William Perkins On General Equity

But touching other nations and specially Christian Commonwealths in these days, the case is otherwise. Some are of the opinion that the whole judicial law is wholly abolished and some again run to the other extreme, holding that the judicial laws bind Christians as straightly as the Jews but no doubt they are both are wide and the safest course is the keep to the mean between both. Therefore the judicial laws of Moses according to the substance and scope thereof must distinguished in which respect they are of two sorts: Some of them are laws of particular equity and some of common equity. Laws of particular equity and condition of the Jews’ Commonwealth and to the circumstances thereof, time, place, persons, things, [and] actions. Of this kind was the law that the brother should raise up seed of his brother and many such like and none of them bind us because they were framed and tempered to a particular people.
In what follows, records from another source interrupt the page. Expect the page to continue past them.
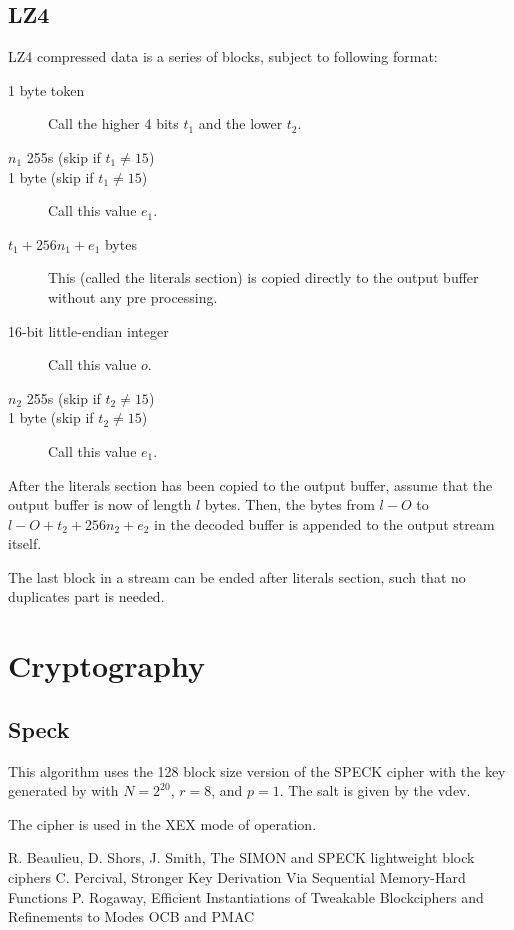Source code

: \documentclass[11pt,a4paper]{report}
\begin{document}
        \subsection{LZ4}
        \label{algorithm:lz4}
        LZ4 compressed data is a series of blocks, subject to following format:

        \begin{description}
            \item [1 byte token] Call the higher 4 bits $t_1$ and the lower
                $t_2$.
            \item [$n_1$ 255s (skip if $t_1 \neq 15$)]
            \item [1 byte (skip if $t_1 \neq 15$)] Call this value $e_1$.
            \item [$t_1 + 256n_1 + e_1$ bytes] This (called the literals
                section) is copied directly to the output buffer without any
                pre processing.
            \item [16-bit little-endian integer] Call this value $o$.
            \item [$n_2$ 255s (skip if $t_2 \neq 15$)]
            \item [1 byte (skip if $t_2 \neq 15$)] Call this value $e_1$.
        \end{description}

        After the literals section has been copied to the output buffer, assume
        that the output buffer is now of length $l$ bytes. Then, the bytes from
        $l - O$ to $l - O + t_2 + 256n_2 + e_2$ in the decoded buffer is
        appended to the output stream itself.

        The last block in a stream can be ended after literals section, such
        that no duplicates part is needed.

    \section{Cryptography}
        \subsection{Speck}
        \label{algorithm:speck}
        This algorithm uses the 128 block size version of the SPECK
        cipher\cite{speck} with the key generated by \cite{scrypt} with $N =
        2^{20}$, $r = 8$, and $p = 1$. The salt is given by the vdev.

        The cipher is used in the XEX mode of operation\cite{xex}.

    \begin{thebibliography}{9}
        R. Beaulieu, D. Shors, J. Smith, The SIMON and SPECK lightweight block ciphers
        C. Percival, Stronger Key Derivation Via Sequential Memory-Hard Functions
        P. Rogaway, Efficient Instantiations of Tweakable Blockciphers and Refinements to Modes OCB and PMAC
    \end{thebibliography}
\end{document}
Judicials of common equity are such as are made according to the law or instinct of nature common to all men and these in respect of their substance bind the consciences not only of the Jews but also of the Gentiles for they were not given to the Jews as they were Jews, that is, a people received into the covenant above all other nations, brought from Egypt to the Land of Canaan, of whom the Messiah according to the flesh was to come; but they were given to them as they were mortal men subject to the order and laws of nature as other nations are. Again, judicial laws so far as they have in them the general or common equity of the law of nature are moral and therefore binding in conscience as the moral law.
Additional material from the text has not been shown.